— INSTRUCTIONS TO FOLLOW —
Tally every line of the entries that contains the string "Required", then reply with only that number.

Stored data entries

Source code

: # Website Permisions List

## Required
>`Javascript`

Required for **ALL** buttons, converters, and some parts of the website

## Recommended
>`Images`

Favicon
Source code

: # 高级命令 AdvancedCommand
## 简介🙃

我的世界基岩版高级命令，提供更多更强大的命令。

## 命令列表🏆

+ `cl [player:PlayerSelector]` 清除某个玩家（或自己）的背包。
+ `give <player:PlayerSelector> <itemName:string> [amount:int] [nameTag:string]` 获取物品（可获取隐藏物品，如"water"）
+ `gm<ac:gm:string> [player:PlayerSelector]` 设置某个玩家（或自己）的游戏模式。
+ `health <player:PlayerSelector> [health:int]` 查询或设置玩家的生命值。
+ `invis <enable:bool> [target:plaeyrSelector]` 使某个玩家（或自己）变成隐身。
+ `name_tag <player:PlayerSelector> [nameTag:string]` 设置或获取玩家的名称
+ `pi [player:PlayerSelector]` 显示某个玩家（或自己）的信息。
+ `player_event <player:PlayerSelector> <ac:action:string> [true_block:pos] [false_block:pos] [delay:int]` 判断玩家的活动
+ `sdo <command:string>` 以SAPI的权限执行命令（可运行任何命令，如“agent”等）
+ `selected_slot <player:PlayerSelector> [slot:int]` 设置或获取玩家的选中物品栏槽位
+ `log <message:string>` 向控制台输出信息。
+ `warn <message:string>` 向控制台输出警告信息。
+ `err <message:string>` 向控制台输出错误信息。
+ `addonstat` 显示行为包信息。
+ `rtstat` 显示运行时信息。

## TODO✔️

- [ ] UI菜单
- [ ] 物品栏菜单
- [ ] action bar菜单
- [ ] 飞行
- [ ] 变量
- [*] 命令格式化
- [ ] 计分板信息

— TASK SOLUTION —
2